Chronique du Mont Sainte-Odile de 1789 à 1883 : chronique manuscrite inédite du vicaire général Nicolas Schir (1794-1864) continuée par le vicaire général Ignace Rapp (1807-1886)

Le Mont Sainte-Odile a traversé de 1789 à 1883 une des périodes essentielles de son
histoire. Vendu comme Bien National lors de la Révolution, passant de mains en
mains, le couvent échappa en effet, de manière presque miraculeuse, à la destruction que
connurent tant d'autres monuments historiques. Après son rachat par l'Évêché de Strasbourg
en 1853, le Mont Sainte-Odile connut plus de quinze années fastes de restaurations, de
constructions, et de réorganisations tant sur le fond que sur la forme. Ces années furent
marquées aussi par l'afflux, sans cesse croissant, des pèlerins et des touristes à la suite, en
particulier, de la construction de la route depuis Ottrott passant par Klingenthal en 1856 et
de la voie de chemin de fer de Strasbourg à Barr inaugurée en 1864. En 1870, fut achevé un
nouvel étage du couvent construit pour augmenter la capacité d'accueil de pensionnaires,
puis ce furent, à Strasbourg et dans la région, les désastres de la guerre qui épargnèrent
toutefois le Mont Sainte-Odile, et l'Alsace annexée par l'Allemagne en 1871.

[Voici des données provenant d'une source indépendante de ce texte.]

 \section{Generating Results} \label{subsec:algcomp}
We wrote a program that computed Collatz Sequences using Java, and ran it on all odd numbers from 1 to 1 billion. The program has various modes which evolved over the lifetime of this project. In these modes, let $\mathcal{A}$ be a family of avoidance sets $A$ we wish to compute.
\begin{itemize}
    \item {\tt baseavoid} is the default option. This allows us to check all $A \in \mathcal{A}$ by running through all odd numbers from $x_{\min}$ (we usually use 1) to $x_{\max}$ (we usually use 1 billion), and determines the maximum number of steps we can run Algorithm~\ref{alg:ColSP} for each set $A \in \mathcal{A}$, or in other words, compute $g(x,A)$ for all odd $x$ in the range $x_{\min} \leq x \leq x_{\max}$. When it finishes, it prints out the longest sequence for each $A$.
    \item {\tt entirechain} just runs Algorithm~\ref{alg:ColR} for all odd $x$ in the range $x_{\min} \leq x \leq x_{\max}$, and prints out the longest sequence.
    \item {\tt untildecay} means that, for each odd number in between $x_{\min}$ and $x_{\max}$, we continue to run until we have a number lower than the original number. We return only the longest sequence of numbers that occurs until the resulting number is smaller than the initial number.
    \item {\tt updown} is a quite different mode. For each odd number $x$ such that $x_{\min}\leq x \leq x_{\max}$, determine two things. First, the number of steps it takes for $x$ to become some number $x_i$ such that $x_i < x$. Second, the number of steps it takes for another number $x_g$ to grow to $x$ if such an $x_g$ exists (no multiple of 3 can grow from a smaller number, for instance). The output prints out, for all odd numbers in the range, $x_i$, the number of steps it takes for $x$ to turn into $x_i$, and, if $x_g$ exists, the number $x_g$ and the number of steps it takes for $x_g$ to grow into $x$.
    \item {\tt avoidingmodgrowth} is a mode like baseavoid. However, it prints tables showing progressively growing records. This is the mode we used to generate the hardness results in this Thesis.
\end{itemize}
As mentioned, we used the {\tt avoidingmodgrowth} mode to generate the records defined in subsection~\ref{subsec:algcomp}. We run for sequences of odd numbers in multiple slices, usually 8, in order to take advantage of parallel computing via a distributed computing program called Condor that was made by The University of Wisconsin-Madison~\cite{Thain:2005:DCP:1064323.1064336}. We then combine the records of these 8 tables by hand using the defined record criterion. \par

L'édition de cette chronique manuscrite inédite du Mont Sainte-Odile de 1789 à
1883, jalousement conservée à la bibliothèque ancienne du couvent, paraissait indispensable
tant il s'agit d'une source exceptionnelle pour l'histoire de ce haut lieu. Débutée et rédigée
principalement par le Vicaire Général Nicolas Schir (1794-1864), elle fut poursuivie par le
Vicaire Général Ignace Rapp (1807-1886), après la mort de N. Schir en 1864. La chronique
offre une mine de données originales sur le pèlerinage, l'église et les chapelles, les bâtiments
du couvent et de l'hôtellerie, la décoration intérieure et l'ameublement, les commandes
artistiques, les découvertes archéologiques, ou les activités agricoles et forestières. Relatant
de manière très vivante de nombreux détails de la vie quotidienne du pèlerinage, dans la
langue française très agréable de l'époque, l'ensemble est aussi un apport marquant pour
l'histoire religieuse régionale, pour l'histoire des mentalités, et pour l'histoire de l'art.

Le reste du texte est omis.